É como se tivesse sido ontem. Pablo recorda-se com surpreendente vividez. Andavam à procura de um lugar para dar aulas e apresentar espectáculos. Ao cruzarem-se com o número 36-40 da Rua das Canastras, entre a Rua dos Bacalhoeiros e o Beco do Arco Escuro, não resistiram. “Já tínhamos quase dois mil cartazes nas ruas e o contrato de aluguer ainda só estava apalavrado”, revela, por entre risos. “Tivemos inclusive de fazer umas pequenas obras. Os alunos vinham matricular-se, porque precisávamos de ter pelo menos 50 no primeiro mês para pagar a renda e outras despesas, e nós estávamos sentados em cima de um tijolinho, pintando, fazendo coisas”, evoca, com nostalgia, antes de puxar pela memória mais uma vez e dar conta do início do ano lectivo, em 2002. “Tivemos de telefonar a vários alunos, que não apareceram. Perguntámos ‘porque não vieste?’ e respondiam ‘ah, pensei que as obras não iam estar prontas’. Estão, estão. Me lembro de estar acabando de arrumar as coisas, trocar de roupa, os alunos aqui na frente, e acabar o dia dando aulas.”
A oferta era diversificada – mais de uma dúzia de cursos –, e incluía desde teatro até dança contemporânea, passando pelo circo, a música e até diferentes práticas de meditação. Agora, como há mais ou menos dez anos, a escola aposta apenas na formação de actores, o nicho profissional em que decidiram especializar-se, sobretudo graças à procura, sempre significativa, por parte de alunos estrangeiros. Foi também isso que o levou a co-criar a RIEA – Rede Ibero-americana de Escolas de Actores, que integra um conjunto de estabelecimentos de nove países, entre os quais Espanha, Itália, Argentina e EUA. É nesse âmbito que costumam fazer intercâmbios internacionais, que podem durar entre uma semana e dois meses. Dentro do país, Pablo também tenta descentralizar, mas não é tão fácil como gostaria. “Fora de Lisboa, no interior, por exemplo, compram-se muito poucos espectáculos”, lamenta. “Temos investido mais em ir ao Brasil, por questões afectivas e culturais e porque temos muitos alunos que vêm de lá para fazer formação na escola.”
Um espaço para todos
Felipe Toledo é o exemplo perfeito de um dos muitos actores do outro lado do Atlântico que vieram a Portugal especializar-se na Evoé e ainda cá estão.

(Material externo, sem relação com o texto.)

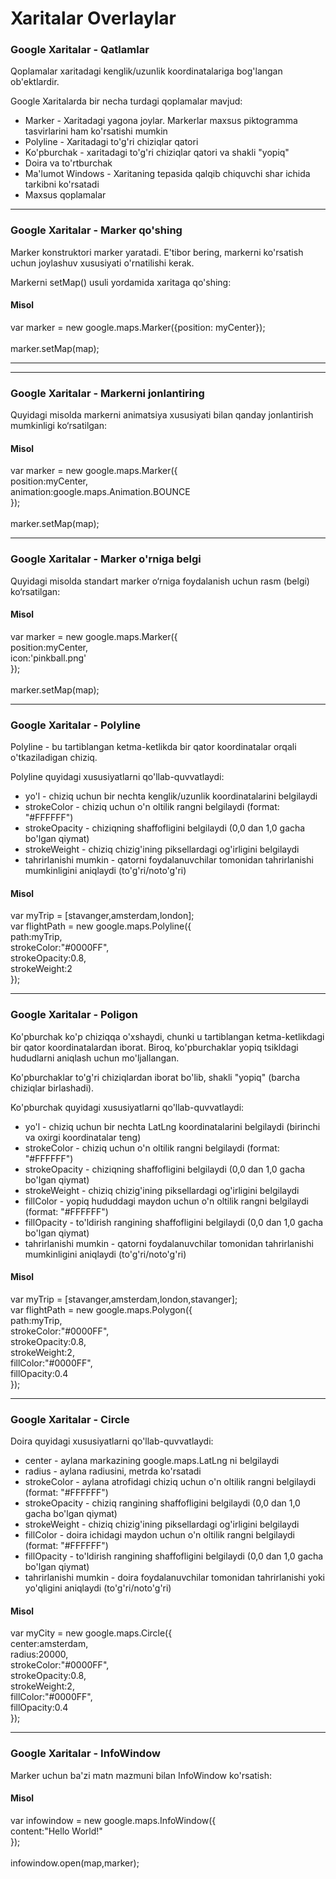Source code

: # Xaritalar Overlaylar

### Google Xaritalar - Qatlamlar

Qoplamalar xaritadagi kenglik/uzunlik koordinatalariga bog'langan ob'ektlardir.

Google Xaritalarda bir necha turdagi qoplamalar mavjud:

* Marker - Xaritadagi yagona joylar. Markerlar maxsus piktogramma tasvirlarini ham ko'rsatishi mumkin
* Polyline - Xaritadagi to'g'ri chiziqlar qatori
* Ko'pburchak - xaritadagi to'g'ri chiziqlar qatori va shakli "yopiq"
* Doira va to'rtburchak
* Ma'lumot Windows - Xaritaning tepasida qalqib chiquvchi shar ichida tarkibni ko'rsatadi
* Maxsus qoplamalar

***

### Google Xaritalar - Marker qo'shing

Marker konstruktori marker yaratadi. E'tibor bering, markerni ko'rsatish uchun joylashuv xususiyati o'rnatilishi kerak.

Markerni setMap() usuli yordamida xaritaga qo'shing:

#### Misol

var marker = new google.maps.Marker({position: myCenter});\
\
marker.setMap(map);

***

***

### Google Xaritalar - Markerni jonlantiring

Quyidagi misolda markerni animatsiya xususiyati bilan qanday jonlantirish mumkinligi ko‘rsatilgan:

#### Misol

var marker = new google.maps.Marker({\
&#x20; position:myCenter,\
&#x20; animation:google.maps.Animation.BOUNCE\
});\
\
marker.setMap(map);

***

### Google Xaritalar - Marker o'rniga belgi

Quyidagi misolda standart marker o‘rniga foydalanish uchun rasm (belgi) ko‘rsatilgan:

#### Misol

var marker = new google.maps.Marker({\
&#x20; position:myCenter,\
&#x20; icon:'pinkball.png'\
});\
\
marker.setMap(map);

***

### Google Xaritalar - Polyline

Polyline - bu tartiblangan ketma-ketlikda bir qator koordinatalar orqali o'tkaziladigan chiziq.

Polyline quyidagi xususiyatlarni qo'llab-quvvatlaydi:

* yo'l - chiziq uchun bir nechta kenglik/uzunlik koordinatalarini belgilaydi
* strokeColor - chiziq uchun o'n oltilik rangni belgilaydi (format: "#FFFFFF")
* strokeOpacity - chiziqning shaffofligini belgilaydi (0,0 dan 1,0 gacha bo'lgan qiymat)
* strokeWeight - chiziq chizig'ining piksellardagi og'irligini belgilaydi
* tahrirlanishi mumkin - qatorni foydalanuvchilar tomonidan tahrirlanishi mumkinligini aniqlaydi (to'g'ri/noto'g'ri)

#### Misol

var myTrip = \[stavanger,amsterdam,london];\
var flightPath = new google.maps.Polyline({\
&#x20; path:myTrip,\
&#x20; strokeColor:"#0000FF",\
&#x20; strokeOpacity:0.8,\
&#x20; strokeWeight:2\
});

***

### Google Xaritalar - Poligon

Ko'pburchak ko'p chiziqqa o'xshaydi, chunki u tartiblangan ketma-ketlikdagi bir qator koordinatalardan iborat. Biroq, ko'pburchaklar yopiq tsikldagi hududlarni aniqlash uchun mo'ljallangan.

Ko'pburchaklar to'g'ri chiziqlardan iborat bo'lib, shakli "yopiq" (barcha chiziqlar birlashadi).

Ko'pburchak quyidagi xususiyatlarni qo'llab-quvvatlaydi:

* yo'l - chiziq uchun bir nechta LatLng koordinatalarini belgilaydi (birinchi va oxirgi koordinatalar teng)
* strokeColor - chiziq uchun o'n oltilik rangni belgilaydi (format: "#FFFFFF")
* strokeOpacity - chiziqning shaffofligini belgilaydi (0,0 dan 1,0 gacha bo'lgan qiymat)
* strokeWeight - chiziq chizig'ining piksellardagi og'irligini belgilaydi
* fillColor - yopiq hududdagi maydon uchun o'n oltilik rangni belgilaydi (format: "#FFFFFF")
* fillOpacity - to'ldirish rangining shaffofligini belgilaydi (0,0 dan 1,0 gacha bo'lgan qiymat)
* tahrirlanishi mumkin - qatorni foydalanuvchilar tomonidan tahrirlanishi mumkinligini aniqlaydi (to'g'ri/noto'g'ri)

#### Misol

var myTrip = \[stavanger,amsterdam,london,stavanger];\
var flightPath = new google.maps.Polygon({\
&#x20; path:myTrip,\
&#x20; strokeColor:"#0000FF",\
&#x20; strokeOpacity:0.8,\
&#x20; strokeWeight:2,\
&#x20; fillColor:"#0000FF",\
&#x20; fillOpacity:0.4\
});

***

### Google Xaritalar - Circle

Doira quyidagi xususiyatlarni qo'llab-quvvatlaydi:

* center - aylana markazining google.maps.LatLng ni belgilaydi
* radius - aylana radiusini, metrda ko'rsatadi
* strokeColor - aylana atrofidagi chiziq uchun o'n oltilik rangni belgilaydi (format: "#FFFFFF")
* strokeOpacity - chiziq rangining shaffofligini belgilaydi (0,0 dan 1,0 gacha bo'lgan qiymat)
* strokeWeight - chiziq chizig'ining piksellardagi og'irligini belgilaydi
* fillColor - doira ichidagi maydon uchun o'n oltilik rangni belgilaydi (format: "#FFFFFF")
* fillOpacity - to'ldirish rangining shaffofligini belgilaydi (0,0 dan 1,0 gacha bo'lgan qiymat)
* tahrirlanishi mumkin - doira foydalanuvchilar tomonidan tahrirlanishi yoki yo'qligini aniqlaydi (to'g'ri/noto'g'ri)

#### Misol

var myCity = new google.maps.Circle({\
&#x20; center:amsterdam,\
&#x20; radius:20000,\
&#x20; strokeColor:"#0000FF",\
&#x20; strokeOpacity:0.8,\
&#x20; strokeWeight:2,\
&#x20; fillColor:"#0000FF",\
&#x20; fillOpacity:0.4\
});

***

### Google Xaritalar - InfoWindow

Marker uchun ba'zi matn mazmuni bilan InfoWindow ko'rsatish:

#### Misol

var infowindow = new google.maps.InfoWindow({\
&#x20; content:"Hello World!"\
});\
\
infowindow.open(map,marker);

Tem 26 anos, é de São Paulo e descobriu a escola de Pablo através de uma pesquisa na internet. Chamou-lhe a atenção o curso de Formação de Actores e Teatro Físico, que segue a metodologia do francês Jacques Lecoq, reconhecido pelo seu trabalho na decomposição do movimento e no ensino da mímica. E correu tão bem que, para sua felicidade, foi convidado a fazer um estágio pedagógico. “Eu faço teatro desde os nove anos e a Evoé foi muito importante para me afirmar tecnicamente e num ponto mais maduro da minha vida”, partilha. “É muito gostoso esse processo de chegar como aluno, ir amadurecendo e se tornar professor.” O português Martim Sena, 22 anos, na Evoé há sete, concorda. “Nunca tinha feito teatro. Tinha 15 anos e a escola não fazia muito sentido para mim. Quando fiz o primeiro ano na turma de jovens, achei engraçado. No segundo, percebi ‘ok [é isto]’”, confessa. “Sinto-me uma pessoa completamente diferente. Mais confiante.”
A Evoé é, sobretudo, um espaço de felicidade, onde não se separa a vida da arte. Quem o diz é Pablo, que se sente orgulhoso por reunir na sua escola pessoas de todas as idades, nacionalidades e contextos sócio-económicos. “No teatro físico, trabalha-se mais com o corpo e improvisações. Esse risco de se expor não só é assustador como atraente, porque entramos em contacto com coisas que não imaginávamos dentro de nós”, assevera, antes de se confessar ansioso por estar, por um lado, a construir uma equipa de professores formados na própria escola; e, por outro, a investir novamente na criação artística. O espectáculo mais recente da Evoé, por exemplo, foi criado a propósito da comemoração dos vinte anos do projecto e celebra também o bicentenário da independência do Brasil. Com encenação de John Mowat, 1808 – A história de um Rei Fujão, uma Rainha Louca e uma Princesa Espanhola à frente do seu tempo revela-se uma comédia visual sobre o período histórico que vai de 1807 a 1822, quando a família real atravessou o Atlântico para fugir de Napoleão e acabou a mudar a história de dois países. Depois da estreia em Setembro e de uma temporada no Brasil, com paragens em São Paulo e Brasília, a peça está de volta à Evoé, com apresentações entre 14 de Outubro e 12 de Novembro.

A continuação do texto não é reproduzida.